Not everyone speaks English. As much as we might wish everyone spoke one language and we didn't need any other characters to express their language, it just isn't so. The world is a very interesting place, with an incredible variety of characters, accents, symbols, and punctuation. We can't expect the world to only accept SMS messages in plain ASCII.
In the old days, different language meant different encoding. In the past, if you wanted to send a message to a user in Greece, you had to use a Greek character set. If you wanted to send a message to a customer in Russia, you had to use an entirely different character set with Cyrillic characters. And the user had to have the same character set installed. If this sounds complicated, rest assured, it was much worse than it sounds!

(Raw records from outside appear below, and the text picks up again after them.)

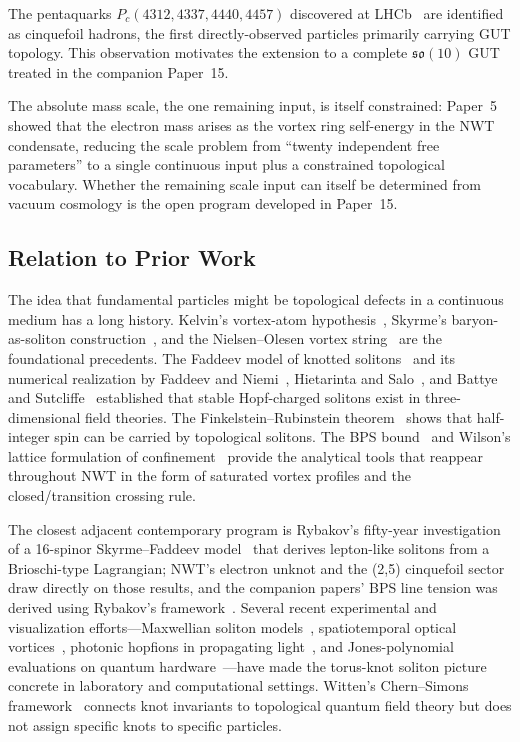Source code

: \documentclass[11pt]{article}
\newcommand{\so}{\mathfrak{so}}
\begin{document}
The pentaquarks $P_c(4312, 4337, 4440, 4457)$ discovered at
LHCb~\cite{LHCbPc2019} are identified as cinquefoil hadrons, the
first directly-observed particles primarily carrying GUT topology.  This observation
motivates the extension to a complete $\so(10)$ GUT treated in the
companion Paper~15.

The absolute mass scale, the one remaining input, is itself
constrained: Paper~5~\cite{NWT5} showed that the electron mass
arises as the vortex ring self-energy in the NWT condensate,
reducing the scale problem from ``twenty independent free
parameters'' to a single continuous input plus a constrained
topological vocabulary.  Whether the remaining scale input can
itself be determined from vacuum cosmology is the open program
developed in Paper~15.

\subsection{Relation to Prior Work}
\label{sec:prior-art}

The idea that fundamental particles might be topological defects
in a continuous medium has a long history.  Kelvin's vortex-atom
hypothesis~\cite{Kelvin1867}, Skyrme's baryon-as-soliton
construction~\cite{Skyrme1961}, and the Nielsen--Olesen vortex
string~\cite{NielsenOlesen1973} are the foundational precedents.
The Faddeev model of knotted solitons~\cite{Faddeev1975} and its
numerical realization by Faddeev and
Niemi~\cite{FaddeevNiemi1997}, Hietarinta and
Salo~\cite{HietarintaSalo1999}, and Battye and
Sutcliffe~\cite{BattyeSutcliffe2002} established that stable
Hopf-charged solitons exist in three-dimensional field theories.
The Finkelstein--Rubinstein theorem~\cite{FinkelsteinRubinstein1968}
shows that half-integer spin can be carried by topological
solitons.  The BPS bound~\cite{Bogomolny1976} and
Wilson's lattice formulation of
confinement~\cite{Wilson1974} provide the analytical tools that
reappear throughout NWT in the form of saturated vortex
profiles and the closed/transition crossing rule.

The closest adjacent contemporary program is Rybakov's fifty-year
investigation of a 16-spinor Skyrme--Faddeev
model~\cite{Rybakov2015,Rybakov2016,Rybakov2025} that derives
lepton-like solitons from a Brioschi-type Lagrangian; NWT's
electron unknot and the (2,5) cinquefoil sector draw directly on
those results, and the companion papers' BPS line tension was
derived using Rybakov's framework~\cite{NWT11,NWT12}.  Several
recent experimental and visualization efforts---Maxwellian
soliton models~\cite{Vrba2022}, spatiotemporal optical
vortices~\cite{Jhajj2016}, photonic hopfions in propagating
light~\cite{Shen2023}, and Jones-polynomial evaluations on
quantum hardware~\cite{Meichanetzidis2025}---have made the
torus-knot soliton picture concrete in laboratory and
computational settings.  Witten's Chern--Simons
framework~\cite{Witten1989} connects knot invariants to
topological quantum field theory but does not assign specific
knots to specific particles.
\end{document}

The GSM encoding was created to solve this problem. For Western Europe, at least. The GSM encoding allowed for the entire ASCII character set, plus a lot of common accented characters to be sent in an SMS. This encoding standard also allowed using fewer bits per character, which means you can send 160 characters in an SMS instead of only 140.
Enter Unicode. Unicode was intended to be the one code to rule them all. It is a new system of representing every character in use today. It also includes characters from many ancient languages, and it still has plenty of room for other stuff (Emoji, anyone?). Unicode has room for 1.1 million characters, and currently has about 110,000 that have been assigned.
There are different Unicode encodings. Unicode is a great improvement, but we still need to turn those Unicode characters into something that computers can understand. There are several different Unicode encodings. Each of them has strengths and weaknesses. UTF-8 is universal and has many strengths, but is not always well supported in the mobile world. UTF-16 is another modern encoding and is a good choice for Asian languages in particular, but reduces your SMS message length to 70 characters. UCS-2 is an older version of UTF-16, but a lot of devices still require it.
Every Provider is different. It would be great if all of the SMS carriers and aggregators out there supported the same encodings in the same way, uniformly around the world. They don't. (But you already knew that, didn't you?) Most carriers in Europe support the GSM character set, while those in the US generally do not. Japanese carriers sometimes support the Shift-JIS encoding. Some carriers can handle UTF-8, some insist on UCS-2.
Ok, I get it, international SMS is complicated, now what?
If your business needs international reach with SMS, make sure to ask these questions of any potential vendor:
What countries do you support sending SMS messages to? If you need global reach, make sure your provider supports the countries you're interested in. A lot of aggregators specialize in specific countries or regions. Only a few have worldwide reach.
What languages and encodings does your provider support? US based providers might only support sending messages in plain ASCII. European providers probably support GSM. Better providers will let you send your message to them in UTF-8 and do any necessary conversions for you.
Does your provider automatically normalize messages when it is necessary? If you're trying to send a message and the recipient can't receive it in the language you sent it in, does your provider try to send it as plain ASCII for you automatically?
Understanding all the intricacies of International SMS messaging can be daunting, especially if your provider doesn't give you much help. However, if global reach is a necessity for your business, taking the time to find a provider that understands these details can take much of the sting out of it.